[WHAT YOU WILL DO] Among the lines of the data below, count those that hold the word "library". Answer with the number alone.

[Stored data]
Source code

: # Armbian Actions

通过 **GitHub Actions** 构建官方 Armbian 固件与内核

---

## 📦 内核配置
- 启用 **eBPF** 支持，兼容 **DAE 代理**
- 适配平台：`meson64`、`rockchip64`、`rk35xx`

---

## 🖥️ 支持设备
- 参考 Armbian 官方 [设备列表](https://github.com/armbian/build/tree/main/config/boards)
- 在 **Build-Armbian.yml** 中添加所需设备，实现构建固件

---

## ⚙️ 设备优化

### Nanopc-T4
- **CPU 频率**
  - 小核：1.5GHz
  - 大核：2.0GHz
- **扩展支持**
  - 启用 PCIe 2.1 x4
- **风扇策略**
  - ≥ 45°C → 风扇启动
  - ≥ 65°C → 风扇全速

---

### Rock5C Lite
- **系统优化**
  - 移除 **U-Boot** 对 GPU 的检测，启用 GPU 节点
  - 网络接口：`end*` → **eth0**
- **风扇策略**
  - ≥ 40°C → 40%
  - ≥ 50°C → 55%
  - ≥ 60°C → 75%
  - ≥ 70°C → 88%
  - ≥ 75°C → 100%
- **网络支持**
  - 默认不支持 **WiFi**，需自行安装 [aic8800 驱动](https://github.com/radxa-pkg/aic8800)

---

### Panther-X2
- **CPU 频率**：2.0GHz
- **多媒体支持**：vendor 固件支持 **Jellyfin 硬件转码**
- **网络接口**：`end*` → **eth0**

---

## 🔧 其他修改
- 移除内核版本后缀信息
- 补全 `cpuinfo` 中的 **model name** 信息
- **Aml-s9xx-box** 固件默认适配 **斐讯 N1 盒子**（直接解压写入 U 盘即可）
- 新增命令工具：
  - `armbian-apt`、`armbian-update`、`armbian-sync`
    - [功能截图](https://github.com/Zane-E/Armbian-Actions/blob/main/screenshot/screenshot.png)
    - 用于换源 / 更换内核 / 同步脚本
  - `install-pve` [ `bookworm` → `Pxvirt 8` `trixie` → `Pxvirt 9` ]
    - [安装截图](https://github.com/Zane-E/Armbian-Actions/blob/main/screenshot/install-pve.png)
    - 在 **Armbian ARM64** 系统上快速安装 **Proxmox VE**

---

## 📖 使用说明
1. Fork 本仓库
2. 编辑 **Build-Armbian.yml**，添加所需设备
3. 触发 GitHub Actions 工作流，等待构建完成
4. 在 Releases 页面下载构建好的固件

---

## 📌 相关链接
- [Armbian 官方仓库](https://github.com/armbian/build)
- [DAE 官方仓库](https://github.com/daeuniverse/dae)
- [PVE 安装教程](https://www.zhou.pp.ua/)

* * *

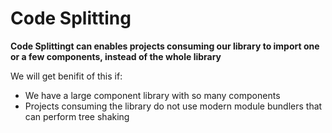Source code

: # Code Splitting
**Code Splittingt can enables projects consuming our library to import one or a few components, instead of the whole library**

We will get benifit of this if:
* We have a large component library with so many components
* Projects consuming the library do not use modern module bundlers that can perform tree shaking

[SOLUTION TO THE PROBLEM] 3